Test for two-way interaction;
Test for three-way interaction and 95% confidence intervals
To address whether differential attrition (participants excluded due to missing data) could have biased our results, an inverse probability weighted analysis was used as described previously(Espeland et al., 2018; Weuve et al., 2012). First, a logistic regression model was fitted with the dependent variable being whether or not participants, based on their baseline characteristics, did not or did contribute to our current analysis. As recommended, a rich set of baseline predictors, including the self-reported cognitive measures above, for this modeling was used. The analysis was then repeated weighting data from individuals by the inverse of the probability from the logistic regression model. This allows for individuals who resemble those not contributing data to the analyses to have more weight, i.e. that they are “representing” not only themselves but others like themselves who have been lost. Overall, the estimates are very similar between the two approaches (Supplementary Table 2). The inferences tend to be slightly more significant with the inverse probability weighting. Thus, it appears that differential attrition served to attenuate, rather than exaggerate, the estimated relative intervention effects. It may be that individuals who were lost to follow-up were more likely to have risk factor profiles reflective of lower cognitive function and that by culling these individuals from the analytical data set, retention served to attenuate estimated differences.
DISCUSSION
In the Look AHEAD trial, randomization to 10 years of ILI vs. DSE was not associated with overall differences in cognitive function scores when assessed 1–2 years after the intervention ended. Similarly in both women and men, significant interactions with BMI and history of CVD were reported in which the less heavy and CVD-free individuals appeared to benefit while the heavier individuals with a history of CVD appeared to be harmed (Espeland et al., 2017). In this subgroup analysis, we observed a significant interaction between the onset of menopause and the intervention on cognitive scores. Older postmenopausal women had worse cognitive scores in two out of 5 cognitive outcomes in the ILI group compared with the DSE group. In contrast, younger pre- or early postmenopausal females had better cognitive scores in these outcomes in the ILI group compared with the DSE group. These effects were further modulated by APOE genotype. The positive effect of the intervention was only evident among APOE4 non-carriers. The response to intervention appears to be a function of menopausal state and not baseline age, as the interaction of years since menopause with the intervention on cognitive outcomes was significant while the interaction of baseline age with the intervention was not. In addition, the findings persisted after adjusting for aging associated CVD risk factors, such as hypertension, history of CVD events, and measures of glycemia.

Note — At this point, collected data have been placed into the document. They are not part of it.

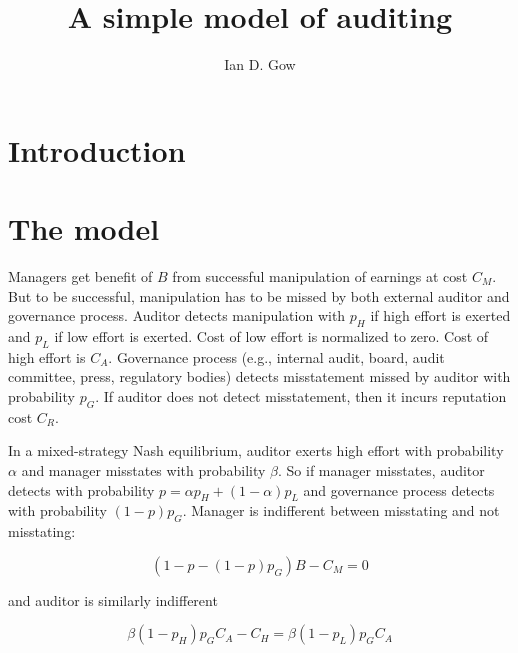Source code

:\documentclass[11pt]{amsart}
\title[Audit model]{A simple model of auditing}
\author{Ian D. Gow}
\begin{document}

\section{Introduction}

\section{The model}

Managers get benefit of $B$ from successful manipulation of earnings at cost $C_M$. But to be successful, manipulation has to be missed by both external auditor and governance process. Auditor detects manipulation with $p_H$ if high effort is exerted and $p_L$ if low effort is exerted. Cost of low effort is normalized to zero. Cost of high effort is $C_A$. Governance process (e.g., internal audit, board, audit committee, press, regulatory bodies) detects misstatement missed by auditor with probability $p_G$. If auditor does not detect misstatement, then it incurs reputation cost $C_R$.


In a mixed-strategy Nash equilibrium, auditor exerts high effort with probability $\alpha$ and manager misstates with probability $\beta$. So if manager misstates, auditor detects with probability $p = \alpha p_H + (1-\alpha) p_L$ and governance process detects with probability $(1-p) p_G$. Manager is indifferent between misstating and not misstating:

\[ (1 - p - (1-p) p_G) B - C_M = 0 \]

and auditor is similarly indifferent

\[ \beta (1-p_H) p_G C_A - C_H = \beta (1-p_L) p_G C_A \]


\end{document}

Findings from this subgroup analysis suggests that executive function cognitive domains (assessed by Stroop, DSST and Trails part B) may be responsive to a weight loss intervention in group of younger pre- or early postmenopausal women with cardiovascular risk factors, obesity and T2DM. The gradual process of age-related executive function decline appears to begin in early to middle adulthood (Salthouse, 2009) and is accelerated during menopause (Halbreich et al., 1995), and among persons with obesity and T2DM (Saczynski et al., 2008; Zhao et al., 2015). Therefore, a weight loss intervention may counteract the effects of menopause and metabolic risk factors such as obesity and T2DM on this cognitive domain. In contrast, a weight loss intervention may not be an effective strategy for slowing memory cognitive decline associated with AD neuropathology which appears in older individuals and early on in those carrying the APOE4 allele (Hohman et al., 2017).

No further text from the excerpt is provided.